● **WORK TO BE COMPLETED**:
Write out exactly the lines below that run from the one containing "- **bezirk** - internal-facing" through the one containing "- **device-objects** - API", both included, with no other lines.

● **MATERIAL PROVIDED**:
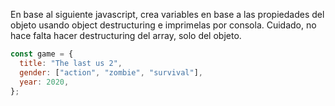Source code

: En base al siguiente javascript, crea variables en base a las propiedades del objeto usando object destructuring e imprimelas por consola. Cuidado, no hace falta hacer destructuring del array, solo del objeto.

```js
const game = {
  title: "The last us 2",
  gender: ["action", "zombie", "survival"],
  year: 2020,
};
```
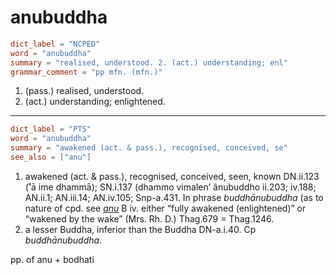 # anubuddha

``` toml
dict_label = "NCPED"
word = "anubuddha"
summary = "realised, understood. 2. (act.) understanding; enl"
grammar_comment = "pp mfn. (mfn.)"
```

1. (pass.) realised, understood.
2. (act.) understanding; enlightened.

--------------------

``` toml
dict_label = "PTS"
word = "anubuddha"
summary = "awakened (act. & pass.), recognised, conceived, se"
see_also = ["anu"]
```

1. awakened (act. & pass.), recognised, conceived, seen, known DN.ii.123 (˚ā ime dhammā); SN.i.137 (dhammo vimalen’ ânubuddho ii.203; iv.188; AN.ii.1; AN.iii.14; AN.iv.105; Snp\-a.431. In phrase *buddhānubuddha* (as to nature of cpd. see *[anu](anu.md)* B iv. either “fully awakened (enlightened)” or “wakened by the wake” (Mrs. Rh. D.) Thag.679 = Thag.1246.
2. a lesser Buddha, inferior than the Buddha DN\-a.i.40. Cp *buddhānubuddha*.

pp. of anu \+ bodhati

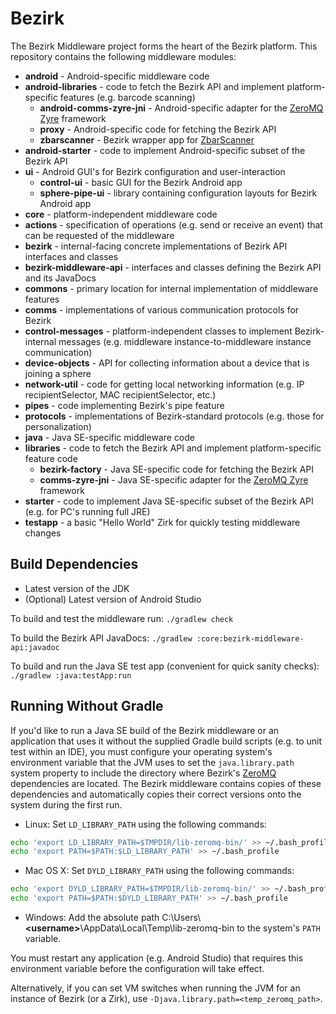 # Bezirk 

The Bezirk Middleware project forms the heart of the Bezirk platform. This repository contains the following middleware modules:

- **android** - Android-specific middleware code
 - **android-libraries** - code to fetch the Bezirk API and implement platform-specific features (e.g. barcode scanning)
   - **android-comms-zyre-jni** - Android-specific adapter for the [ZeroMQ Zyre](https://github.com/zeromq/zyre) framework
    - **proxy** - Android-specific code for fetching the Bezirk API
    - **zbarscanner** - Bezirk wrapper app for [ZbarScanner](https://sourceforge.net/projects/zbar/?source=navbar)
 - **android-starter** - code to implement Android-specific subset of the Bezirk API
 - **ui** - Android GUI's for Bezirk configuration and user-interaction
   - **control-ui** - basic GUI for the Bezirk Android app
    - **sphere-pipe-ui** - library containing configuration layouts for Bezirk Android app
- **core** - platform-independent middleware code
 - **actions** - specification of operations (e.g. send or receive an event) that can be requested of the middleware
 - **bezirk** - internal-facing concrete implementations of Bezirk API interfaces and classes
 - **bezirk-middleware-api** - interfaces and classes defining the Bezirk API and its JavaDocs
 - **commons** - primary location for internal implementation of middleware features
 - **comms** - implementations of various communication protocols for Bezirk
 - **control-messages** - platform-independent classes to implement Bezirk-internal messages (e.g. middleware instance-to-middleware instance communication)
 - **device-objects** - API for collecting information about a device that is joining a sphere
 - **network-util** - code for getting local networking information (e.g. IP recipientSelector, MAC recipientSelector, etc.)
 - **pipes** - code implementing Bezirk's pipe feature
 - **protocols** - implementations of Bezirk-standard protocols (e.g. those for personalization)
- **java** - Java SE-specific middleware code
 - **libraries** - code to fetch the Bezirk API and implement platform-specific feature code
   - **bezirk-factory** - Java SE-specific code for fetching the Bezirk API
    - **comms-zyre-jni** - Java SE-specific adapter for the [ZeroMQ Zyre](https://github.com/zeromq/zyre) framework
 - **starter** - code to implement Java SE-specific subset of the Bezirk API (e.g. for PC's running full JRE)
 - **testapp** - a basic "Hello World" Zirk for quickly testing middleware changes

## Build Dependencies

- Latest version of the JDK
- (Optional) Latest version of Android Studio

To build and test the middleware run: `./gradlew check`

To build the Bezirk API JavaDocs: `./gradlew :core:bezirk-middleware-api:javadoc`

To build and run the Java SE test app (convenient for quick sanity checks): `./gradlew :java:testApp:run`

## Running Without Gradle

If you'd like to run a Java SE build of the Bezirk middleware or an application that uses it without the supplied Gradle build scripts (e.g. to unit test within an IDE), you must configure your operating system's environment variable that the JVM uses to set the `java.library.path` system property to include the directory where Bezirk's [ZeroMQ](zeromq.org) dependencies are located. The Bezirk middleware contains copies of these dependencies and automatically copies their correct versions onto the system during the first run.

- Linux: Set `LD_LIBRARY_PATH` using the following commands:
```bash
echo 'export LD_LIBRARY_PATH=$TMPDIR/lib-zeromq-bin/' >> ~/.bash_profile
echo 'export PATH=$PATH:$LD_LIBRARY_PATH' >> ~/.bash_profile
```
- Mac OS X: Set `DYLD_LIBRARY_PATH` using the following commands:
```bash
echo 'export DYLD_LIBRARY_PATH=$TMPDIR/lib-zeromq-bin/' >> ~/.bash_profile
echo 'export PATH=$PATH:$DYLD_LIBRARY_PATH' >> ~/.bash_profile
```
- Windows: Add the absolute path C:\Users\\**\<username\>**\AppData\Local\Temp\lib-zeromq-bin to the system's `PATH` variable.

You must restart any application (e.g. Android Studio) that requires this environment variable before the configuration will take effect.

Alternatively, if you can set VM switches when running the JVM for an instance of Bezirk (or a Zirk), use `-Djava.library.path=<temp_zeromq_path>`.
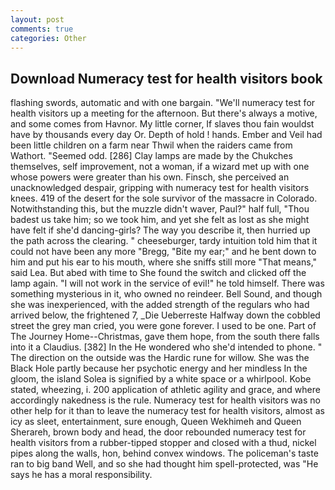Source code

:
 ```yaml
---
layout: post
comments: true
categories: Other
---
```


## Download Numeracy test for health visitors book

flashing swords, automatic and with one bargain. "We'll numeracy test for health visitors up a meeting for the afternoon. But there's always a motive, and some comes from Havnor. My little corner, If slaves thou fain wouldst have by thousands every day Or. Depth of hold ! hands. Ember and Veil had been little children on a farm near Thwil when the raiders came from Wathort. "Seemed odd. [286] Clay lamps are made by the Chukches themselves, self improvement, not a woman, if a wizard met up with one whose powers were greater than his own. Finsch, she perceived an unacknowledged despair, gripping with numeracy test for health visitors knees. 419 of the desert for the sole survivor of the massacre in Colorado. Notwithstanding this, but the muzzle didn't waver, Paul?" half full, "Thou badest us take him; so we took him, and yet she felt as lost as she might have felt if she'd dancing-girls? The way you describe it, then hurried up the path across the clearing. " cheeseburger, tardy intuition told him that it could not have been any more "Bregg, "Bite my ear;" and he bent down to him and put his ear to his mouth, where she sniffs still more "That means," said Lea. But abed with time to She found the switch and clicked off the lamp again. "I will not work in the service of evil!" he told himself. There was something mysterious in it, who owned no reindeer. Bell Sound, and though she was inexperienced, with the added strength of the regulars who had arrived below, the frightened 7, _Die Ueberreste Halfway down the cobbled street the grey man cried, you were gone forever. I used to be one. Part of The Journey Home--Christmas, gave them hope, from the south there falls into it a Claudius. [382] In the He wondered who she'd intended to phone. " The direction on the outside was the Hardic rune for willow. She was the Black Hole partly because her psychotic energy and her mindless In the gloom, the island Solea is signified by a white space or a whirlpool. Kobe stated, wheezing, i. 200 application of athletic agility and grace, and where accordingly nakedness is the rule. Numeracy test for health visitors was no other help for it than to leave the numeracy test for health visitors, almost as icy as sleet, entertainment, sure enough, Queen Wekhimeh and Queen Sherareh, brown body and head, the door rebounded numeracy test for health visitors from a rubber-tipped stopper and closed with a thud, nickel pipes along the walls, hon, behind convex windows. The policeman's taste ran to big band 	Well, and so she had thought him spell-protected, was "He says he has a moral responsibility.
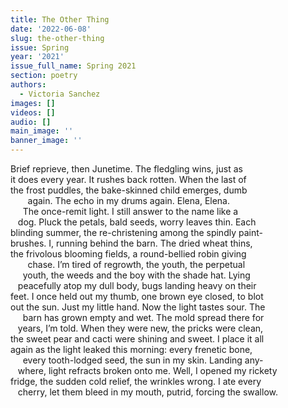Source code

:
```yaml
---
title: The Other Thing
date: '2022-06-08'
slug: the-other-thing
issue: Spring
year: '2021'
issue_full_name: Spring 2021
section: poetry
authors:
  - Victoria Sanchez
images: []
videos: []
audio: []
main_image: ''
banner_image: ''
---
```

Brief reprieve, then Junetime. The fledgling wins, just as\
it does every year. It rushes back rotten. When the last of\
the frost puddles, the bake-skinned child emerges, dumb\
&nbsp;&nbsp;&nbsp;&nbsp;&nbsp;&nbsp; again. The echo in my drums again. Elena, Elena.\
&nbsp;&nbsp;&nbsp;&nbsp; The once-remit light. I still answer to the name like a\
&nbsp;&nbsp; dog. Pluck the petals, bald seeds, worry leaves thin. Each\
blinding summer, the re-christening among the spindly paint-\
brushes. I, running behind the barn. The dried wheat thins,\
the frivolous blooming fields, a round-bellied robin giving\
&nbsp;&nbsp;&nbsp;&nbsp;&nbsp;&nbsp; chase. I’m tired of regrowth, the youth, the perpetual\
&nbsp;&nbsp;&nbsp;&nbsp; youth, the weeds and the boy with the shade hat. Lying\
&nbsp;&nbsp; peacefully atop my dull body, bugs landing heavy on their\
feet. I once held out my thumb, one brown eye closed, to blot\
out the sun. Just my little hand. Now the light tastes sour. The\
&nbsp;&nbsp;&nbsp;&nbsp; barn has grown empty and wet. The mold spread there for\
&nbsp;&nbsp; years, I’m told. When they were new, the pricks were clean,\
the sweet pear and cacti were shining and sweet. I place it all\
again as the light leaked this morning: every frenetic bone,\
&nbsp;&nbsp;&nbsp;&nbsp; every tooth-lodged seed, the sun in my skin. Landing any-\
&nbsp;&nbsp; where, light refracts broken onto me. Well, I opened my rickety\
fridge, the sudden cold relief, the wrinkles wrong. I ate every\
&nbsp;&nbsp; cherry, let them bleed in my mouth, putrid, forcing the swallow.
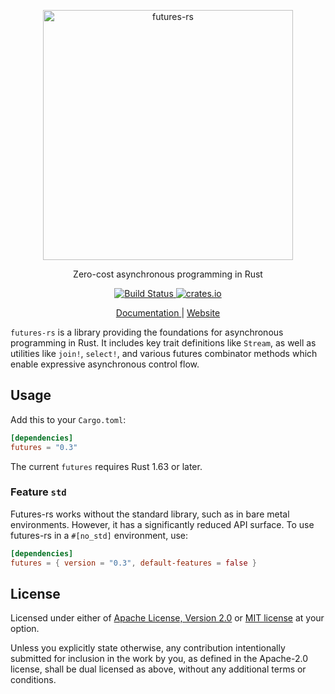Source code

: <p align="center">
  <img alt="futures-rs" src="https://raw.githubusercontent.com/rust-lang/futures-rs/gh-pages/assets/images/futures-rs-logo.svg?sanitize=true" width="400">
</p>

<p align="center">
  Zero-cost asynchronous programming in Rust
</p>

<p align="center">
  <a href="https://github.com/rust-lang/futures-rs/actions?query=branch%3Amaster">
    <img alt="Build Status" src="https://img.shields.io/github/actions/workflow/status/rust-lang/futures-rs/ci.yml?branch=master">
  </a>

  <a href="https://crates.io/crates/futures">
    <img alt="crates.io" src="https://img.shields.io/crates/v/futures.svg">
  </a>
</p>

<p align="center">
  <a href="https://docs.rs/futures">
    Documentation
  </a> | <a href="https://rust-lang.github.io/futures-rs/">
    Website
  </a>
</p>

`futures-rs` is a library providing the foundations for asynchronous programming in Rust.
It includes key trait definitions like `Stream`, as well as utilities like `join!`,
`select!`, and various futures combinator methods which enable expressive asynchronous
control flow.

## Usage

Add this to your `Cargo.toml`:

```toml
[dependencies]
futures = "0.3"
```

The current `futures` requires Rust 1.63 or later.

### Feature `std`

Futures-rs works without the standard library, such as in bare metal environments.
However, it has a significantly reduced API surface. To use futures-rs in
a `#[no_std]` environment, use:

```toml
[dependencies]
futures = { version = "0.3", default-features = false }
```

## License

Licensed under either of [Apache License, Version 2.0](LICENSE-APACHE) or
[MIT license](LICENSE-MIT) at your option.

Unless you explicitly state otherwise, any contribution intentionally submitted
for inclusion in the work by you, as defined in the Apache-2.0 license, shall
be dual licensed as above, without any additional terms or conditions.
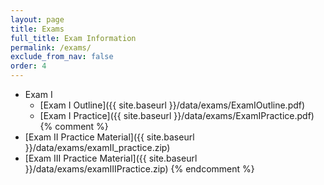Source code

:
 ```yaml
---
layout: page
title: Exams 
full_title: Exam Information
permalink: /exams/
exclude_from_nav: false 
order: 4
---
```

* Exam I
    * [Exam I Outline]({{ site.baseurl }}/data/exams/ExamIOutline.pdf)
    * [Exam I Practice]({{ site.baseurl }}/data/exams/ExamIPractice.pdf)
{% comment %}
* [Exam II Practice Material]({{ site.baseurl }}/data/exams/examII_practice.zip)
* [Exam III Practice Material]({{ site.baseurl }}/data/exams/examIIIPractice.zip)
{% endcomment %}


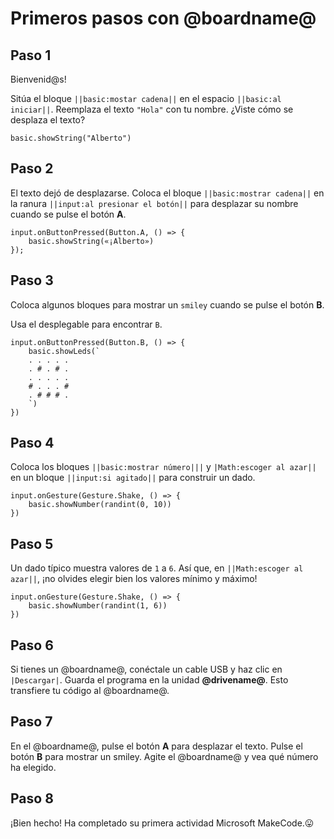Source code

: # Primeros pasos con @boardname@

## Paso 1

Bienvenid@s!

Sitúa el bloque ``||basic:mostar cadena||`` en el espacio ``||basic:al iniciar||``. Reemplaza el texto ``"Hola"`` con tu nombre. ¿Viste cómo se desplaza el texto?

```blocks
basic.showString("Alberto")
```

## Paso 2

El texto dejó de desplazarse. Coloca el bloque ``||basic:mostrar cadena||`` en la ranura ``||input:al presionar el botón||`` para desplazar su nombre cuando se pulse el botón **A**.

```blocks
input.onButtonPressed(Button.A, () => {
    basic.showString(«¡Alberto»)
});
```

## Paso 3

Coloca algunos bloques para mostrar un ``smiley`` cuando se pulse el botón **B**.

Usa el desplegable para encontrar ``B``.

```blocks
input.onButtonPressed(Button.B, () => {
    basic.showLeds(`
    . . . . .
    . # . # .
    . . . . .
    # . . . #
    . # # # .
    `)
})
```

## Paso 4

Coloca los bloques ``||basic:mostrar número|||`` y ``|Math:escoger al azar||`` en un bloque ``||input:si agitado||`` para construir un dado.

```blocks
input.onGesture(Gesture.Shake, () => {
    basic.showNumber(randint(0, 10))
})
```

## Paso 5

Un dado típico muestra valores de `1` a `6`. Así que, en ``||Math:escoger al azar||``, ¡no olvides elegir bien los valores mínimo y máximo!

```blocks
input.onGesture(Gesture.Shake, () => {
    basic.showNumber(randint(1, 6))
})
```

## Paso 6
Si tienes un @boardname@, conéctale un cable USB y haz clic en ``|Descargar|``. Guarda el programa en la unidad **@drivename@**. Esto transfiere tu código al @boardname@.

## Paso 7

En el @boardname@, pulse el botón **A** para desplazar el texto. Pulse el botón **B** para mostrar un smiley. Agite el @boardname@ y vea qué número ha elegido.

## Paso 8

¡Bien hecho! Ha completado su primera actividad Microsoft MakeCode.😛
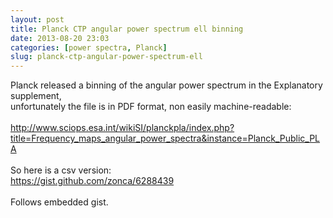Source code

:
 ```yaml
---
layout: post
title: Planck CTP angular power spectrum ell binning
date: 2013-08-20 23:03
categories: [power spectra, Planck]
slug: planck-ctp-angular-power-spectrum-ell
---
```


<p>
 Planck released a binning of the angular power spectrum in the Explanatory supplement,
 <br/>
 unfortunately the file is in PDF format, non easily machine-readable:
 <br/>
 <br/>
 <a href="http://www.sciops.esa.int/wikiSI/planckpla/index.php?title=Frequency_maps_angular_power_spectra&amp;instance=Planck_Public_PLA">
  http://www.sciops.esa.int/wikiSI/planckpla/index.php?title=Frequency_maps_angular_power_spectra&amp;instance=Planck_Public_PLA
 </a>
 <br/>
 <br/>
 So here is a csv version:
 <br/>
 <a href="https://gist.github.com/zonca/6288439">
  https://gist.github.com/zonca/6288439
 </a>
 <br/>
 <br/>
 Follows embedded gist.
 <br/>
 <br/>
 <a name="more">
 </a>
 <br/>
 <br/>
 <br/>
 <script src="https://gist.github.com/zonca/6288439.js">
 </script>
</p>
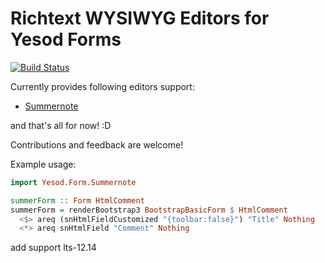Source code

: # Richtext WYSIWYG Editors for Yesod Forms #
[![Build Status](https://travis-ci.org/geraldus/yesod-form-richtext.svg?branch=master)](https://travis-ci.org/geraldus/yesod-form-richtext)

Currently provides following editors support:
+ [Summernote](http://summernote.org/)

and that's all for now! :D

Contributions and feedback are welcome!

Example usage:

```hs
import Yesod.Form.Summernote

summerForm :: Form HtmlComment
summerForm = renderBootstrap3 BootstrapBasicForm $ HtmlComment
  <$> areq (snHtmlFieldCustomized "{toolbar:false}") "Title" Nothing
  <*> areq snHtmlField "Comment" Nothing
```

add support lts-12.14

● **RESPONSE BELOW**:
 - **bezirk** - internal-facing concrete implementations of Bezirk API interfaces and classes
 - **bezirk-middleware-api** - interfaces and classes defining the Bezirk API and its JavaDocs
 - **commons** - primary location for internal implementation of middleware features
 - **comms** - implementations of various communication protocols for Bezirk
 - **control-messages** - platform-independent classes to implement Bezirk-internal messages (e.g. middleware instance-to-middleware instance communication)
 - **device-objects** - API for collecting information about a device that is joining a sphere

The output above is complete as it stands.